---------- Raw data ----------

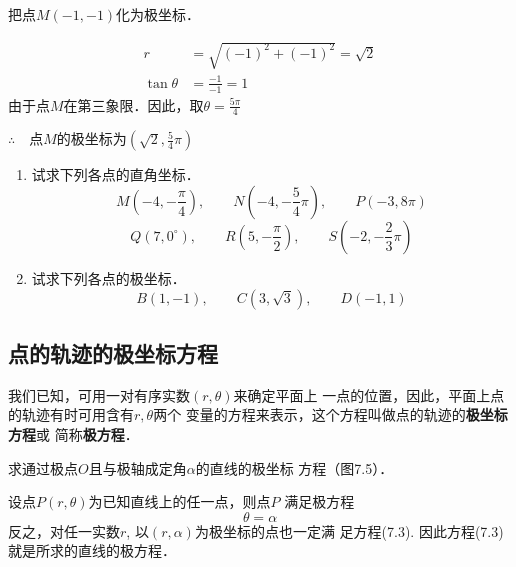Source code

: \begin{example}
    把点$M(-1,-1)$化为极坐标．
\end{example}

\begin{solution}
\[\begin{split}
    r&=\sqrt{(-1)^2+(-1)^2}=\sqrt{2}\\
    \tan\theta&=\frac{-1}{-1}=1
\end{split}\]
由于点$M$在第三象限．因此，取$\theta=\frac{5\pi}{4}$

$\therefore\quad $点$M$的极坐标为$\left(\sqrt{2},\frac{5}{4}\pi\right)$
\end{solution}

\begin{ex}
\begin{enumerate}
    \item 试求下列各点的直角坐标．
\[M\left(-4,-\frac{\pi}{4}\right),\qquad N\left(-4,-\frac{5}{4}\pi\right),\qquad P(-3,8\pi)\]
\[Q(7,0^{\circ}),\qquad R\left(5,-\frac{\pi}{2}\right),\qquad S\left(-2,-\frac{2}{3}\pi\right)\]
    \item 试求下列各点的极坐标．
\[B(1,-1),\qquad C\left(3,\sqrt{3}\right),\qquad D(-1,1)\]
\end{enumerate}
\end{ex}

\subsection{点的轨迹的极坐标方程}
我们已知，可用一对有序实数$(r,\theta)$来确定平面上
一点的位置，因此，平面上点的轨迹有时可用含有$r,\theta$两个
变量的方程来表示，这个方程叫做点的轨迹的\textbf{极坐标方程}或
简称\textbf{极方程}．


\begin{example}
    求通过极点$O$且与极轴成定角$\alpha$的直线的极坐标
    方程（图7.5）．
\end{example}

\begin{solution}
    设点$P(r,\theta)$为已知直线上的任一点，则点$P$
    满足极方程
 \begin{equation}
     \theta=\alpha
 \end{equation}
    反之，对任一实数$r$, 以$(r,\alpha)$为极坐标的点也一定满
    足方程(7.3). 因此方程(7.3)就是所求的直线的极方程．
\end{solution}

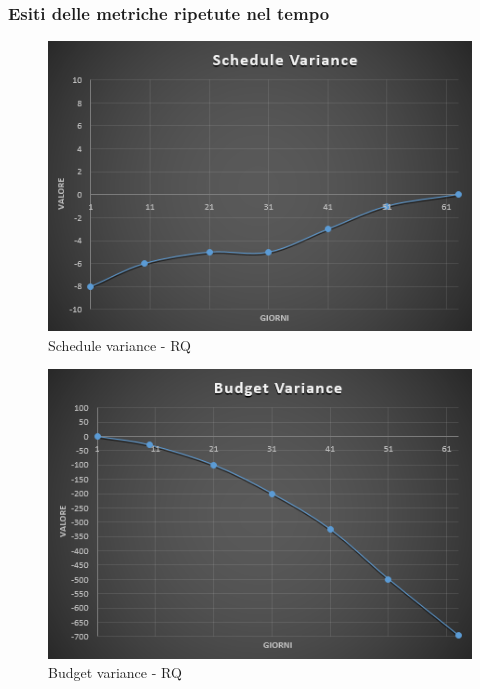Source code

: \subsubsection{Esiti delle metriche ripetute nel tempo}

\begin{figure}[H]
	\centering 
	\includegraphics[scale=0.6]{Sezioni/Immagini/ScheduleVariance-RQ}
	\caption{Schedule variance - RQ}
\end{figure}

\begin{figure}[H]
	\centering 
	\includegraphics[scale=0.6]{Sezioni/Immagini/BudgetVariance-RQ}
	\caption{Budget variance - RQ}
\end{figure}

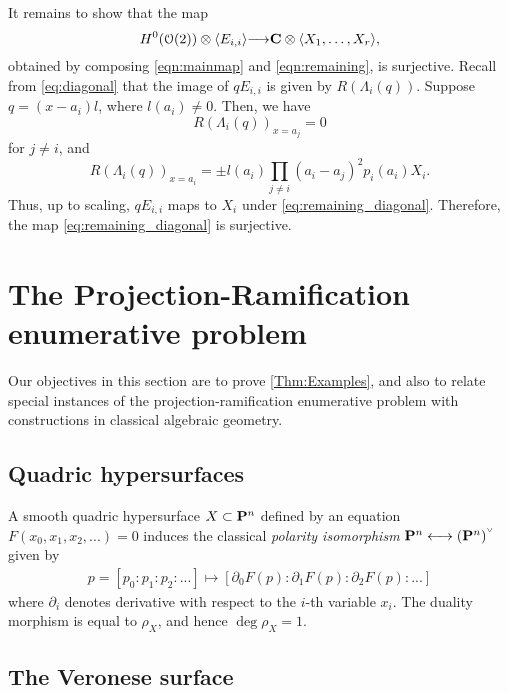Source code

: \documentclass[11pt,reqno]{amsart}
\theoremstyle{plain}
\theoremstyle{definition}
\theoremstyle{remark}
\numberwithin{equation}{section}
\renewcommand{\to}{{\longrightarrow}}
\numberwithin{equation}{section}
\renewcommand{\O}{\mathcal O}
\newcommand{\smvee}{\raise0.5ex\hbox{$\scriptscriptstyle\vee$}}
\begin{document}
It remains to show that the map
\begin{equation}\label{eq:remaining_diagonal}
  H^0(\O(2)) \otimes \langle  E_{i,i} \rangle \to \C \otimes \langle  X_1, \dots, X_r \rangle,
\end{equation}
obtained by composing \eqref{eqn:mainmap} and \eqref{eqn:remaining}, is surjective.
Recall from \eqref{eq:diagonal} that the image of $q E_{i,i}$ is given by $R(\Lambda_i(q))$.
Suppose $q = (x-a_i)l$, where $l(a_i) \neq 0$.
Then, we have
\[ R(\Lambda_i(q))_{x = a_j} = 0\]
for $j \neq i$, and
\[ R(\Lambda_i(q))_{x = a_i} = \pm l(a_i) \prod_{j \neq i}(a_i-a_j)^2 p_i(a_i) X_i.\]
Thus, up to scaling, $qE_{i,i}$ maps to $X_i$ under \eqref{eq:remaining_diagonal}.
Therefore, the map \eqref{eq:remaining_diagonal} is surjective.







\section{The Projection-Ramification enumerative problem} %
\label{sec:enumerativeproblems}

Our objectives in this section are to prove \autoref{Thm:Examples}, and also to relate special instances of the projection-ramification enumerative problem with constructions in classical algebraic geometry.


\subsection{Quadric hypersurfaces} %
\label{sub:a_quadric_surface}
A smooth quadric hypersurface $X \subset \P^{n}$ defined by an equation $F(x_{0},x_{1},x_{2}, ...) = 0$ induces the classical {\sl polarity isomorphism} $\P^{n} \longleftrightarrow (\P^{n})^{\smvee}$ given by 
\begin{align*}
  p = [p_{0}:p_{1}:p_{2}: ...] \mapsto [\partial_{0}F(p):\partial_{1}F(p):\partial_{2}F(p): ...]
\end{align*}
where $\partial_{i}$ denotes derivative with respect to the $i$-th variable $x_{i}$. The duality morphism is equal to $\rho_{X}$, and hence $\deg \rho_{X} = 1$.  



\subsection{The Veronese surface} %
\end{document}
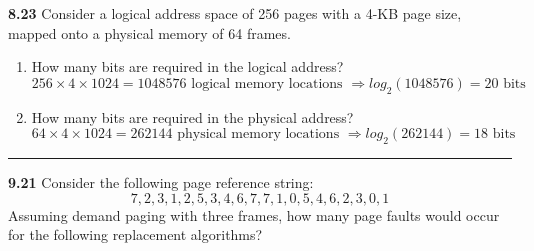 \documentclass[12pt]{jhwhw}
\begin{document}
\textbf{8.23}  
	Consider a logical address space of 256 pages with a 4-KB page size, mapped onto a physical
	memory of 64 frames.
	\begin{enumerate}
		\item How many bits are required in the logical address? \\
			$$256\times 4\times 1024 = 1048576\text{ logical memory locations }
			\Rightarrow log_2(1048576) = 20\text{ bits }$$
		\item How many bits are required in the physical address?
			$$64\times 4\times 1024 = 262144\text{ physical memory locations }
			\Rightarrow log_2(262144) = 18\text{ bits }$$
	\end{enumerate}
\textcolor[RGB]{240,240,240}{\rule{\textwidth}{0.5pt}}\bigbreak

\textbf{9.21}  
	Consider the following page reference string: \\
	$$ 7,2,3,1,2,5,3,4,6,7,7,1,0,5,4,6,2,3,0,1 $$
	Assuming demand paging with three frames, how many page faults would occur for the following
	replacement algorithms?
\end{document}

----------

What this task involves — Search the data for "memory" and list every line in which it occurs.

Exercise solution —
	memory of 64 frames.
			$$256\times 4\times 1024 = 1048576\text{ logical memory locations }
			$$64\times 4\times 1024 = 262144\text{ physical memory locations }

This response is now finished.